Tuesday, September 15, 2009

(me- this would have me truly angry. not just upset, angry. just as i resent the fact that the mormon church baptizes whole phone books full of names, no matter that they have no idea who they are-and that includes YOU as well as ME!

i've had friends say,"what's the big deal? it doesn't make you a mormon." but it is the principle here. freedom of religion and the separation of church and state are some of the things that our founders gave us that makes our country great.)


and then there is this bit of awfulness:










By Patti Wigington,


School Trip Included Baptism



Tuesday September 8, 2009



From Kentucky, we have a story about a school trip that included not only a visit to a church, but baptism without parental consent. Michelle Ammons is angry that her sixteen-year-old son went on a trip led by his football coach at Breckinridge County High School. The coach took a group of players to his church, where nearly half of them were baptized. Ammons says her son, Robert Coffey, was "baptized without her knowledge and consent, and she is upset that a public school bus was used to take players to a church service — and that the school district's superintendent was there and did not object."

Coffey, a sophomore, said Coach Scott Mooney told players that the trip would "include only a motivational speaker and a free steak dinner." However, other parents say Mooney told them a revival was planned as well. Breckenridge County Schools superintendent Janet Meeks, attends Mooney's church and witnessed the baptisms. She said, "the trip was proper because attendance was not required, and another coach paid for the gas." She added that parents were not required to sign permission slips, and that they knew the event would include a church service.

Now, maybe it's just me, but where I live, any time a student gets on a school bus for a non-school event, a permission slip has to be on file.
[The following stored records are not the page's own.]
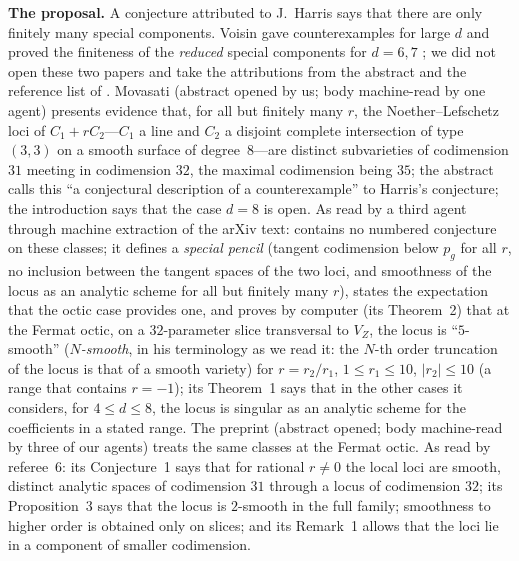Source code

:\documentclass[11pt]{article}
\numberwithin{equation}{section}
\theoremstyle{remark}
\newcommand{\VZ}{V_Z}
\newcommand{\run}[1]{\medskip\noindent\textbf{#1}}
\begin{document}
\run{The proposal.}
A conjecture attributed to J.~Harris says that there are only finitely many special components. Voisin gave
counterexamples for large $d$ \cite{Vo91} and proved the finiteness of the \emph{reduced} special components for
$d=6,7$ \cite{Vo90}; we did not open these two papers and take the attributions from the abstract and the
reference list of \cite{Mo21}. Movasati \cite{Mo21} (abstract opened by us; body machine-read by one agent) presents evidence
that, for all but finitely many $r$, the Noether--Lefschetz loci of $C_1+rC_2$---$C_1$ a line and $C_2$ a
disjoint complete intersection of type $(3,3)$ on a smooth surface of degree~$8$---are distinct subvarieties of
codimension $31$ meeting in codimension $32$, the maximal codimension being $35$; the abstract calls this ``a
conjectural description of a counterexample'' to Harris's conjecture; the introduction says that the case $d=8$ is open. As
read by a third agent through machine extraction of the arXiv text: \cite{Mo21} contains no numbered conjecture
on these classes; it defines a \emph{special pencil} (tangent codimension below $p_g$ for all $r$, no inclusion
between the tangent spaces of the two loci, and smoothness of the locus as an analytic scheme for all but finitely
many $r$), states the expectation that the octic case provides one, and proves by computer (its Theorem~2) that at
the Fermat octic, on a $32$-parameter slice transversal to $\VZ$, the locus is ``$5$-smooth'' (\emph{$N$-smooth}, in his terminology as we read it: the $N$-th order
truncation of the locus is that of a smooth variety) for $r=r_2/r_1$, $1\le r_1\le10$, $|r_2|\le10$ (a range that contains $r=-1$); its Theorem~1
says that in the other cases it considers, for $4\le d\le8$, the locus is singular as an analytic scheme for the
coefficients in a stated range. The
preprint \cite{Mo26} (abstract opened; body machine-read by three of our agents) treats the same classes at the
Fermat octic. As read by referee~6: its Conjecture~1 says that for rational $r\neq0$ the local loci are
smooth, distinct analytic spaces of codimension $31$ through a locus of codimension $32$; its Proposition~3 says
that the locus is $2$-smooth in the full family; smoothness to higher order is obtained only on slices; and its
Remark~1 allows that the loci lie in a component of smaller codimension.
\end{document}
Also, I would hope no one would ever try to baptize my child without permission - whether it's my nine year old or my teenager. Finally, it would seem that this presents a bit of a conflict with that whole separation of church and state, if a public school is transpotring kids to a church to attend services and be baptized. I'm not entirely sure that it matters who paid for the gas, if it was a trip organized by the school football coach.

Michelle Ammons says that she feels like her son should wait until he is eighteen to make a decision about which spiritual path he will follow -- she is a Baptist married to a Catholic. Ammons said she has consulted a lawyer but has not made any decisions about what action to take.